Software Design: Ease of Use vs. Discoverability

Almost every product you pick up, whether it's a hot glue gun or a $1000 impossibly complex piece of software, says this on it somewhere: "Easy to Use!"


But many products aren't so easy to use, as we all know. So this term has almost lost its meaning, like "intuitive" or "all natural". So what do you say about your product if it truly is easy to use? And what does that mean, anyway?


I want to make a distinction between ease of use, and ease of learning or discoverability.


Here's a simple example in software products: drag and drop. It may be easy to use, but how the heck do you discover that certain areas of certain windows can have things dropped on them? And just what kinds of things can you drop on them? The inverse of this is the File/Open menu item, which brings up an open panel in which you hunt around your hard drive in a tiny little modal window. That functionality is easy to discover (it's right there in the menu) but very tedious to use, particularly if you have a lot of files, in different places.


Another example is the use of styles in programs like InDesign and Word. They're really easy to figure out what they're supposed to do, and really hard to use. The problems range from scope (what in the heck will change when you click Apply) to the tedium of repeatedly selecting text then going back to the palette to click the style. NeXT Computer innovated in this area, it's now in many MacOS X apps, and still nobody has noticed: "Copy Style" and "Paste Style". You can load up the style you want to use and then, with one hand, select text; with the other, you "Paste Style" with the menu key equivalent. It's amazingly efficient and easy to accomplish. Why isn't this idea all over the place, in every product? Or Adobe Illustrator's "Transform Again" menu commmand. Brilliant.
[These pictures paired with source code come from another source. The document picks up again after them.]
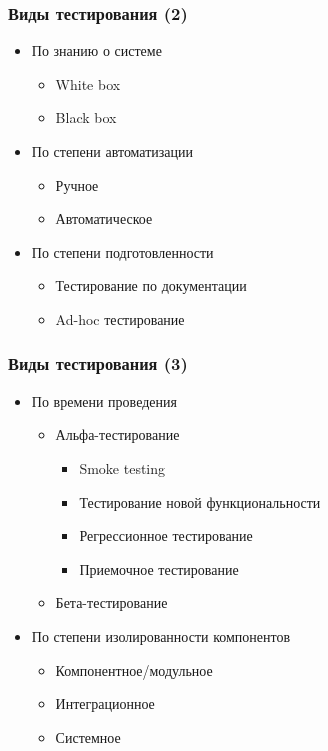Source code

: \documentclass{../../slides-style}
\begin{document}
    \begin{frame}
        \frametitle{Виды тестирования (2)}
        \begin{itemize}
            \item По знанию о системе
            \begin{itemize}
                \item White box
                \item Black box
            \end{itemize}
            \item По степени автоматизации
            \begin{itemize}
                \item Ручное
                \item Автоматическое
            \end{itemize}
            \item По степени подготовленности
            \begin{itemize}
                \item Тестирование по документации
                \item Ad-hoc тестирование
            \end{itemize}
        \end{itemize}
    \end{frame}

    \begin{frame}
        \frametitle{Виды тестирования (3)}
        \begin{itemize}
            \item По времени проведения
            \begin{itemize}
                \item Альфа-тестирование
                \begin{itemize}
                    \item Smoke testing
                    \item Тестирование новой функциональности
                    \item Регрессионное тестирование
                    \item Приемочное тестирование
                \end{itemize}
                \item Бета-тестирование
            \end{itemize}
            \item По степени изолированности компонентов
            \begin{itemize}
                \item Компонентное/модульное
                \item Интеграционное
                \item Системное
            \end{itemize}
        \end{itemize}
    \end{frame}
\end{document}
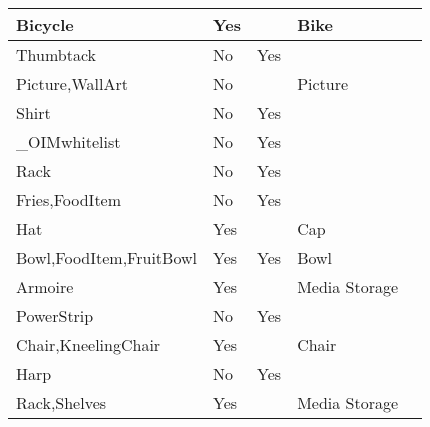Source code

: \documentclass{article}
\begin{document}
\begin{longtable}{|l|l|l|l|l|}
Bicycle                                  & Yes              &                                & Bike           &                             \\ \hline
Thumbtack                                & No               & Yes                            &                &                             \\ \hline
Picture,WallArt                          & No               &                                & Picture        &                             \\ \hline
Shirt                                    & No               & Yes                            &                &                             \\ \hline
\_OIMwhitelist                           & No               & Yes                            &                &                             \\ \hline
Rack                                     & No               & Yes                            &                &                             \\ \hline
Fries,FoodItem                           & No               & Yes                            &                &                             \\ \hline
Hat                                      & Yes              &                                & Cap            &                             \\ \hline
Bowl,FoodItem,FruitBowl                  & Yes              & Yes                            & Bowl           &                             \\ \hline
Armoire                                  & Yes              &                                & Media Storage  &                             \\ \hline
PowerStrip                               & No               & Yes                            &                &                             \\ \hline
Chair,KneelingChair                      & Yes              &                                & Chair          &                             \\ \hline
Harp                                     & No               & Yes                            &                &                             \\ \hline
Rack,Shelves                             & Yes              &                                & Media Storage  &                             \\ \hline

\end{longtable}
\end{document}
In my view, the right choice is "easy to use, hard to discover", with some way to make it more discoverable. Tool tips, horrible as they are, were invented for this reason, to help you discover stuff that you might not otherwise have noticed. The dreaded "Tips" that pop up, with the handy check box, "Don't show me this again", are actually a really good idea. If they're telling you something you already know, at least you won't have to suffer through it again; and if you didn't know whatever it is they're telling you, often it's truly helpful. Microsoft really pioneered this approach, and, other than overdoing it with dancing paperclips and puppies, did a very good job of integrating it into their products. Their only mistake, I think, was having 38 small opt out preferences, rather than one big giant "leave me alone!" preference (I'm thinking of Word here, with all its helpful grammar checkers, date suggesters, "You seem to be writing a letter; want some help?" and stuff like that).


Ease of use boils down to this: can you remember, a month after you last used something, how to use it efficiently?


Discoverability is a bit different: can you figure out most of the functionality of a program within the first 10 minutes, "cruising the menus"?


I think one of the best (simple) ideas of all time in this category is, I believe, Microsoft's. It's the Recent Documents menu. It does exactly what you want 99% of the time, bringing back the documents you were most recently working on, regardless of where on your computer they might be living—and it is obvious how the feature works.